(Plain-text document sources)
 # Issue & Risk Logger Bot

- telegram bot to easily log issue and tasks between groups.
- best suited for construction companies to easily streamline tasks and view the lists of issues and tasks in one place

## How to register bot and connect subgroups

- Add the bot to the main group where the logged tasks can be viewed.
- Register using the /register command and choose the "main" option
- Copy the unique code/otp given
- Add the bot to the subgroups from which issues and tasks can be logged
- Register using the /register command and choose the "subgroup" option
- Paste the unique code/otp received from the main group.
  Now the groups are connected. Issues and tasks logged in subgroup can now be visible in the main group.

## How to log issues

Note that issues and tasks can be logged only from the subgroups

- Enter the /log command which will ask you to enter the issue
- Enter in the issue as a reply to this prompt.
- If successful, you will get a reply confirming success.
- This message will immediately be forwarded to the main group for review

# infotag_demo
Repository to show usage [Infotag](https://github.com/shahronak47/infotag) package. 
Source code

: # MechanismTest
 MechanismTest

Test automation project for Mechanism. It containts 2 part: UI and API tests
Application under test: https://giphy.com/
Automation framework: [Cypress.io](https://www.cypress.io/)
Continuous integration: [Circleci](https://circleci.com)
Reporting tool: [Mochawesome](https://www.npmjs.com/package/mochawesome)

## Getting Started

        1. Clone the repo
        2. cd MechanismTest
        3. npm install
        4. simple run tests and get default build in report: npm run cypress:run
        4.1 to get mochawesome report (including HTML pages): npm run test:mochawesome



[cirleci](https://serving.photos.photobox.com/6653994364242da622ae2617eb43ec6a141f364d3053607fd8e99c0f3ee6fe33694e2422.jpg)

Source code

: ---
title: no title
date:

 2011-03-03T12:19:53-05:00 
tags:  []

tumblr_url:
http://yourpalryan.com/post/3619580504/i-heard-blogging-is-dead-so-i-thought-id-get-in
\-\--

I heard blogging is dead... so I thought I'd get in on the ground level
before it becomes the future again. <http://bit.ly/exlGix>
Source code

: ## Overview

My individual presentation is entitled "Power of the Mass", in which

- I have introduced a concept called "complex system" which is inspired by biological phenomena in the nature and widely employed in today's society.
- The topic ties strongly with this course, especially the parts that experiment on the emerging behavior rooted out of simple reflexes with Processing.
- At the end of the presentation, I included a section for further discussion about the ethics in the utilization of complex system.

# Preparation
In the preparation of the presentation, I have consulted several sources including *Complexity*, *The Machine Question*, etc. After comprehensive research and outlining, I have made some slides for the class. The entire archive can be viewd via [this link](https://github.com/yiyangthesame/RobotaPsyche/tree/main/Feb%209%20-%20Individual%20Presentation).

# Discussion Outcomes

• What needs to be done:
Your task is to copy each line of the entries that includes the word "option".

• Answer box:
- Register using the /register command and choose the "main" option
- Register using the /register command and choose the "subgroup" option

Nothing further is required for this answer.